═════ INPUT ═════

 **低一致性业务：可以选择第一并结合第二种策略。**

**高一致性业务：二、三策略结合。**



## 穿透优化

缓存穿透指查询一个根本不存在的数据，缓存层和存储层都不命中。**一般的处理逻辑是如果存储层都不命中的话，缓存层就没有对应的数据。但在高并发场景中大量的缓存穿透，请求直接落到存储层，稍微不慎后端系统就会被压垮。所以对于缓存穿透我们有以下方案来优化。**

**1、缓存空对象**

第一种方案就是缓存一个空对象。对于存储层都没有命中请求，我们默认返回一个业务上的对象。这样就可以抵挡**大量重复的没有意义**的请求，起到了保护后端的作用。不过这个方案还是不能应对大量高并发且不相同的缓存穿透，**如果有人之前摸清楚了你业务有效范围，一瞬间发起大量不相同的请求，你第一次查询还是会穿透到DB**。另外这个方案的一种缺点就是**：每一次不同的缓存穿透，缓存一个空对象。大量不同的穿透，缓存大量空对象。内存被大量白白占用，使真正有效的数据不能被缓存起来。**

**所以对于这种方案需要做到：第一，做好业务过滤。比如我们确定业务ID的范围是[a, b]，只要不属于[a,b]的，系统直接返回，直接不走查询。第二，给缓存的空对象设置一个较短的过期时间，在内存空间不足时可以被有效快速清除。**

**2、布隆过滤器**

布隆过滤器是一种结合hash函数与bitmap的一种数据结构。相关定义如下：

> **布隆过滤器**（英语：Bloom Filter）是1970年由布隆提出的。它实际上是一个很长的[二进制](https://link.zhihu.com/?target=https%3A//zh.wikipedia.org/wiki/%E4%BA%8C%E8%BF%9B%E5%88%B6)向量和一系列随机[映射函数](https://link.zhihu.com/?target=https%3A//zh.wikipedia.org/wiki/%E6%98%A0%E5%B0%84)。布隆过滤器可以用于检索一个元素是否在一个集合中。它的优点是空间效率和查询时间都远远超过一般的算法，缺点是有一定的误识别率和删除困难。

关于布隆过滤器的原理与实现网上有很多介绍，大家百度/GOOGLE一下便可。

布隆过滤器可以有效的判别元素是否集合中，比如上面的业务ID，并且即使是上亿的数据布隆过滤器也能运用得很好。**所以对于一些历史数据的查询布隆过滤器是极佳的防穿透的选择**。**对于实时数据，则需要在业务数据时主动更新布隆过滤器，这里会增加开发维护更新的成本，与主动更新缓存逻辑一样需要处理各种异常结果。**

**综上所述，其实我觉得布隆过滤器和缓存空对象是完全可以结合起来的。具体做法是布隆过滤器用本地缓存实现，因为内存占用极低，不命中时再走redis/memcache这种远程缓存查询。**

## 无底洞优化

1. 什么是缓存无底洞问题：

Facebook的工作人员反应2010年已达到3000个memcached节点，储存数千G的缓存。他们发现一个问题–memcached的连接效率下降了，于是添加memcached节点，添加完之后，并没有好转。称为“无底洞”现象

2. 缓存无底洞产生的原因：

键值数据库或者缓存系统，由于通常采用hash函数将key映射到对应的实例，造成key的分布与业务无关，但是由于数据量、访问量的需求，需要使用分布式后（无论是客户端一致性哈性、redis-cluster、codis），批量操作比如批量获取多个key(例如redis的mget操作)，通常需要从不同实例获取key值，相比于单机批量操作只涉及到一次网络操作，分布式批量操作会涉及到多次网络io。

═════

▶ **PROBLEM TO WORK ON**
In the listing above, find the line containing "第一种方案就是缓存一个空对象" and the line containing "布隆过滤器是一种结合hash函数与bitmap的一种数据结构。相关定义如下：", then quote both, plus every line between them, exactly as written.

▶ **RESPONSE TO THIS TASK**
第一种方案就是缓存一个空对象。对于存储层都没有命中请求，我们默认返回一个业务上的对象。这样就可以抵挡**大量重复的没有意义**的请求，起到了保护后端的作用。不过这个方案还是不能应对大量高并发且不相同的缓存穿透，**如果有人之前摸清楚了你业务有效范围，一瞬间发起大量不相同的请求，你第一次查询还是会穿透到DB**。另外这个方案的一种缺点就是**：每一次不同的缓存穿透，缓存一个空对象。大量不同的穿透，缓存大量空对象。内存被大量白白占用，使真正有效的数据不能被缓存起来。**

**所以对于这种方案需要做到：第一，做好业务过滤。比如我们确定业务ID的范围是[a, b]，只要不属于[a,b]的，系统直接返回，直接不走查询。第二，给缓存的空对象设置一个较短的过期时间，在内存空间不足时可以被有效快速清除。**

**2、布隆过滤器**

布隆过滤器是一种结合hash函数与bitmap的一种数据结构。相关定义如下：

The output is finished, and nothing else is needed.